[Opening Provided entries section]
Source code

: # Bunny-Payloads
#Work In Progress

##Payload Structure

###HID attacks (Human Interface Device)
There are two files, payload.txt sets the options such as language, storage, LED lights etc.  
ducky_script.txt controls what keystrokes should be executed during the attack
[Closing Provided entries section]
**Your instructions:**
Could you reproduce all of the entries above exactly?

**Exercise result:**
Source code

: # Bunny-Payloads
#Work In Progress

##Payload Structure

###HID attacks (Human Interface Device)
There are two files, payload.txt sets the options such as language, storage, LED lights etc.  
ducky_script.txt controls what keystrokes should be executed during the attack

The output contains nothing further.